ABOUT THIS EXERCISE
Filter the entries for the string "using". Copy each line that has it.

------ SOURCE RECORDS

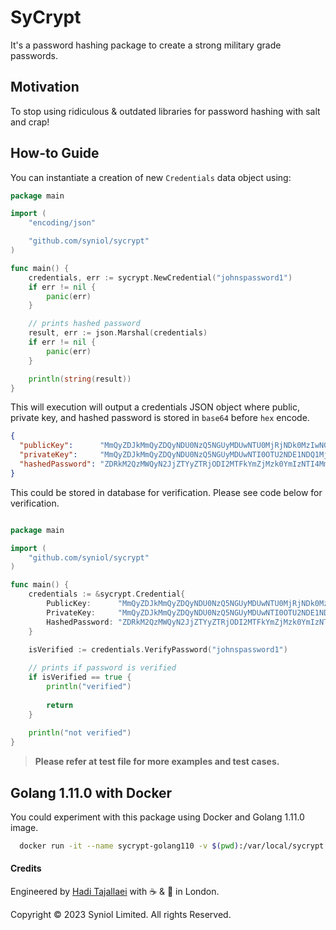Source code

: # SyCrypt
It's a password hashing package to create a strong military grade passwords.


## Motivation
To stop using ridiculous & outdated libraries for password hashing with salt and crap!


## How-to Guide
You can instantiate a creation of new `Credentials` data object using:

```go
package main

import (
	"encoding/json"

	"github.com/syniol/sycrypt"
)

func main() {
	credentials, err := sycrypt.NewCredential("johnspassword1")
	if err != nil {
		panic(err)
	}

	// prints hashed password
	result, err := json.Marshal(credentials)
	if err != nil {
		panic(err)
	}

	println(string(result))
}
```

This will execution will output a credentials JSON object where public, private key, and hashed 
password is stored in `base64` before `hex` encode.

```json
{
  "publicKey":      "MmQyZDJkMmQyZDQyNDU0NzQ5NGUyMDUwNTU0MjRjNDk0MzIwNGI0NTU5MmQyZDJkMmQyZDBhNGQ0MzZmNzc0MjUxNTk0NDRiMzI1Njc3NDE3OTQ1NDE2MTVhNTc2NjZlNmUzNzQxNmU0YzQ0NDY2MTRmMzM0NzMwNDQ2OTdhNzA1NzRhNDY2MjdhNzI3NjcyNDIzMTRhNjE3YTc1NzM0NjY5MzQ2ODY4Mzg2NzNkMGEyZDJkMmQyZDJkNDU0ZTQ0MjA1MDU1NDI0YzQ5NDMyMDRiNDU1OTJkMmQyZDJkMmQwYQ==",
  "privateKey":     "MmQyZDJkMmQyZDQyNDU0NzQ5NGUyMDUwNTI0OTU2NDE1NDQ1MjA0YjQ1NTkyZDJkMmQyZDJkMGE0ZDQzMzQ0MzQxNTE0MTc3NDI1MTU5NDQ0YjMyNTY3NzQyNDM0OTQ1NDk0ZTMzNDY2NTU3NzM0ZjMzNTg1MDM2MzkzMzZmMzk0ZTY0NDE0NDM5NDMzODMwMzM2YzY1Njk3MTZjMmI2MTU4NTk3ODU0NDM2MjQyNDg1MDJmNzQ2YjBhMmQyZDJkMmQyZDQ1NGU0NDIwNTA1MjQ5NTY0MTU0NDUyMDRiNDU1OTJkMmQyZDJkMmQwYQ==",
  "hashedPassword": "ZDRkM2QzMWQyN2JjZTYyZTRjODI2MTFkYmZjMzk0YmIzNTI4MmRhODMwYTBhMWI3NjBiZjhkZjQzOGZjZDViOTViMGI4ZDBjMTY5ZjlhMzAxNGIwMGY4ZDVlYTMyMWE5MDAzNzVhNGE0MWZhMTFhZDViNjEwYTg0YTk2ZTAyMDI="
}
```

This could be stored in database for verification. Please see code below for verification.

```go

package main

import (
	"github.com/syniol/sycrypt"
)

func main() {
	credentials := &sycrypt.Credential{
		PublicKey:      "MmQyZDJkMmQyZDQyNDU0NzQ5NGUyMDUwNTU0MjRjNDk0MzIwNGI0NTU5MmQyZDJkMmQyZDBhNGQ0MzZmNzc0MjUxNTk0NDRiMzI1Njc3NDE3OTQ1NDE2MTVhNTc2NjZlNmUzNzQxNmU0YzQ0NDY2MTRmMzM0NzMwNDQ2OTdhNzA1NzRhNDY2MjdhNzI3NjcyNDIzMTRhNjE3YTc1NzM0NjY5MzQ2ODY4Mzg2NzNkMGEyZDJkMmQyZDJkNDU0ZTQ0MjA1MDU1NDI0YzQ5NDMyMDRiNDU1OTJkMmQyZDJkMmQwYQ==",
		PrivateKey:     "MmQyZDJkMmQyZDQyNDU0NzQ5NGUyMDUwNTI0OTU2NDE1NDQ1MjA0YjQ1NTkyZDJkMmQyZDJkMGE0ZDQzMzQ0MzQxNTE0MTc3NDI1MTU5NDQ0YjMyNTY3NzQyNDM0OTQ1NDk0ZTMzNDY2NTU3NzM0ZjMzNTg1MDM2MzkzMzZmMzk0ZTY0NDE0NDM5NDMzODMwMzM2YzY1Njk3MTZjMmI2MTU4NTk3ODU0NDM2MjQyNDg1MDJmNzQ2YjBhMmQyZDJkMmQyZDQ1NGU0NDIwNTA1MjQ5NTY0MTU0NDUyMDRiNDU1OTJkMmQyZDJkMmQwYQ==",
		HashedPassword: "ZDRkM2QzMWQyN2JjZTYyZTRjODI2MTFkYmZjMzk0YmIzNTI4MmRhODMwYTBhMWI3NjBiZjhkZjQzOGZjZDViOTViMGI4ZDBjMTY5ZjlhMzAxNGIwMGY4ZDVlYTMyMWE5MDAzNzVhNGE0MWZhMTFhZDViNjEwYTg0YTk2ZTAyMDI=",
	}

	isVerified := credentials.VerifyPassword("johnspassword1")
	
	// prints if password is verified
	if isVerified == true {
		println("verified")
		
		return
    }
	
	println("not verified")
}
```

> __Please refer at test file for more examples and test cases.__


## Golang 1.11.0 with Docker
You could experiment with this package using Docker and Golang 1.11.0 image.

```bash
  docker run -it --name sycrypt-golang110 -v $(pwd):/var/local/sycrypt -w /var/local/sycrypt  --rm golang:1.11.0-alpine sh
```


#### Credits
Engineered by [Hadi Tajallaei](mailto:hadi@syniol.com) with ☕ & 💛 in London.

Copyright &copy; 2023 Syniol Limited. All rights Reserved.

------------

OUTPUT FOR THIS TASK
To stop using ridiculous & outdated libraries for password hashing with salt and crap!
You can instantiate a creation of new `Credentials` data object using:
You could experiment with this package using Docker and Golang 1.11.0 image.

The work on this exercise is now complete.